Numa noite, pouco tempo depois de colocar a bebê para dormir, Marin ouviu o chorinho fino de Esmeralda e, julgando ser manha, foi lá com toda intenção de apenas dar uma olhada. Em suas mãos estava um copo de suco, que vai ao chão ao ver aquela figura parada ao lado do berço de sua filha. Os cabelos castanhos, os olhos azuis (agora com um brilho espectral), o mesmo terno com que ele o vira antes do sepulcro ser fechado. Aioria. Ele olhava de modo triste e cândido para a pequena, que emitia barulhinhos igualmente tristes.

- Oria...- ela não conseguia acreditar.

- Ela é linda, Marin. - ele se vira para a ruiva. - Exceto pelos cabelos, ela é exatamente como eu imaginava uma filha nossa. Esmeralda. Bonito nome. Foi você que escolheu?

Racionalmente, ela não conseguia acreditar que o grego estava ali, mas ainda assim acenou positivamente. Ele toca a infante brevemente e a mesma logo cai em sono profundo.

- Ela se parece com você. - comenta o homem.

- Acho-a mais parecida com o pai. - sussurra debilmente a Vermeer. - "Deus, o que está acontecendo aqui?"

- Shura, não é? - um sorriso estranho surge no rosto de Aioria e que mais se assemelhava a uma deformidade sinistra. - Quem diria?

Ele some, mas Marin segue apavorada e colada ao chão. Após 5 anos. 5 anos. Ele decidira "fazer uma visita". A mulher nunca fora religiosa, mas sentia agora uma real proximidade do Além. Seu falecido marido viera ter com ela e com a filha e não pareceu muito feliz quando partiu. Enquanto pensava, Shura vinha distraído e estranhou ao ver a figura pálida e petrificada de Marin diante do quarto de Esmeralda. Teria acontecido alguma coisa? Ele se aproxima e percebe o pânico que dominava o rosto da ruiva.

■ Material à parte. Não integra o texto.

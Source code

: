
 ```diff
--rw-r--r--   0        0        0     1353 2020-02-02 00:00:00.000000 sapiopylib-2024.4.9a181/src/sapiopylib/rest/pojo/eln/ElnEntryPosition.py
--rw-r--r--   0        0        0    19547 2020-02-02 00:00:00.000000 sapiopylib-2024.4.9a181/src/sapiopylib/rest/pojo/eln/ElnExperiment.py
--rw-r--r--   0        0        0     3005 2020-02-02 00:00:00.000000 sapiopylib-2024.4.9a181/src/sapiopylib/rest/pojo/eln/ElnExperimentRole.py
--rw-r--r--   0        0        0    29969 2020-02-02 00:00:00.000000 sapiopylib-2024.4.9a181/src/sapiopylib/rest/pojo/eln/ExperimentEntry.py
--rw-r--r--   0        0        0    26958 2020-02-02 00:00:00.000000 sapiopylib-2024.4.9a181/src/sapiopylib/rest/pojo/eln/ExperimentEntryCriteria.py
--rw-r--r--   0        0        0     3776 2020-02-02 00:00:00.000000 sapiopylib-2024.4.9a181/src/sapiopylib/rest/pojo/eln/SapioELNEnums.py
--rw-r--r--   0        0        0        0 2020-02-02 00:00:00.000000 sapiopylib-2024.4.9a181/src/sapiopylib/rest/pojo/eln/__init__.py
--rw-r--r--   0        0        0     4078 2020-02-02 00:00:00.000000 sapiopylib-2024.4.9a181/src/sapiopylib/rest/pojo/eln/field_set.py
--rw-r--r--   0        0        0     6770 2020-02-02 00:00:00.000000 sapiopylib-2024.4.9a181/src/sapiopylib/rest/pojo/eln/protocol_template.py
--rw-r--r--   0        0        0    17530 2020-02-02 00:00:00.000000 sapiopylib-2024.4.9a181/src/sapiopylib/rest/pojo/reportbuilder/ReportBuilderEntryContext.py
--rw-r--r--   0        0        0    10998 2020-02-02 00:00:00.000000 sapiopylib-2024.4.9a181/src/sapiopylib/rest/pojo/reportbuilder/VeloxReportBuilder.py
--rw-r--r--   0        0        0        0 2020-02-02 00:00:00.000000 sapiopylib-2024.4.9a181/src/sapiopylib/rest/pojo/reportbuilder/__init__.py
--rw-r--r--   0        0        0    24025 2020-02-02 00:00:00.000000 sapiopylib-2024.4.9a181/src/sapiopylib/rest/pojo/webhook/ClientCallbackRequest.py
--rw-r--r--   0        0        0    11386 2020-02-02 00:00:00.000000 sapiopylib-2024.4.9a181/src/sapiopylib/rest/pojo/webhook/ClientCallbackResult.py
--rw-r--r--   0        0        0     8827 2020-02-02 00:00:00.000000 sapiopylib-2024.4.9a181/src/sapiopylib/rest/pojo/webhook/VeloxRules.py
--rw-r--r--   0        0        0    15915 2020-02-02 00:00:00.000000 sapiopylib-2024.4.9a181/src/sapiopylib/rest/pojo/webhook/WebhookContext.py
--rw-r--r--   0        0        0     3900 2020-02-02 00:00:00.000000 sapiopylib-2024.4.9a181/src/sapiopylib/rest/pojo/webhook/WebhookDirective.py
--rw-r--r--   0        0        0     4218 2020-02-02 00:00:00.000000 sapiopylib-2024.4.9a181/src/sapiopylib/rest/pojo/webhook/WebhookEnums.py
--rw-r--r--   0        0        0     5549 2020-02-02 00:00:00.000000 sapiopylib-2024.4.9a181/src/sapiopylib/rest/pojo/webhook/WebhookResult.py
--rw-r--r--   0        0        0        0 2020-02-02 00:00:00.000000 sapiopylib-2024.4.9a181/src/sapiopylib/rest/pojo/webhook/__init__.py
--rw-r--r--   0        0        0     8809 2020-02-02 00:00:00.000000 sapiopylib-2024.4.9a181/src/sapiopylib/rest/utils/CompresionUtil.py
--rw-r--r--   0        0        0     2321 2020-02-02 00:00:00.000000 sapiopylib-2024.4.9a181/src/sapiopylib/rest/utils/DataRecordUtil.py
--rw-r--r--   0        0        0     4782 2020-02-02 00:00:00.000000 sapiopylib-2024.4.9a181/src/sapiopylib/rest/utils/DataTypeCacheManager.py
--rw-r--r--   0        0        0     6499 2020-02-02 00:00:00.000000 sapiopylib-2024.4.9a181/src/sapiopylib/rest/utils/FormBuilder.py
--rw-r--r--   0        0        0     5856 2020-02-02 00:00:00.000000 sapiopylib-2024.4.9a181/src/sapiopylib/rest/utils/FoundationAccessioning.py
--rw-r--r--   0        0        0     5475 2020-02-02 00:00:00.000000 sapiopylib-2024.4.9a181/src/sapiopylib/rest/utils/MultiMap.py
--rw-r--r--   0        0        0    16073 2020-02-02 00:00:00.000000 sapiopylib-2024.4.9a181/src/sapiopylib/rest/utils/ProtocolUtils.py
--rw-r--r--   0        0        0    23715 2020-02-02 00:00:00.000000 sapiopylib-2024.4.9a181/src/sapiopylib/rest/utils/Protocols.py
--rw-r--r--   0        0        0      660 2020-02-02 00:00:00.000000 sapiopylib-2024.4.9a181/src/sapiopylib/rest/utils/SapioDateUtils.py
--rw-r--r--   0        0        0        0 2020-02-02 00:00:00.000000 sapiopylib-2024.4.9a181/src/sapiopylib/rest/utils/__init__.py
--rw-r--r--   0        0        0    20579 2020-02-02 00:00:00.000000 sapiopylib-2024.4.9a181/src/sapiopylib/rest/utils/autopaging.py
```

- Marin? - ela não responde. - Marin?

Ela segura forte na mão direita dele.

- O que houve? - o espanhol estava ficando bem preocupado e voltou seu olhar para o berço de Esmeralda, que se mexia bastante.

- Ela vai dormir com a gente hoje. - a nipo-holandesa tira sua filha do berço e vai seguindo para o quarto, na companhia de um Shura bem confuso. - Explico quando chegarmos lá.

Já no quarto, a mulher entrega a filha ao pai e ruma para o banheiro, onde permanece por uns 30 minutos. Do lado de fora, o arquiteto tenta tranquilizar a bebê e, depois de 20 minutos, consegue fazer com que a criança rume para os domínios de Morfeu. Marin sai do banheiro de banho tomado e olhos vermelhos, não perdendo tempo em se aninhar nos braços quentes do companheiro. Eles ficam em silêncio até o espanhol não conseguir mais conter a curiosidade.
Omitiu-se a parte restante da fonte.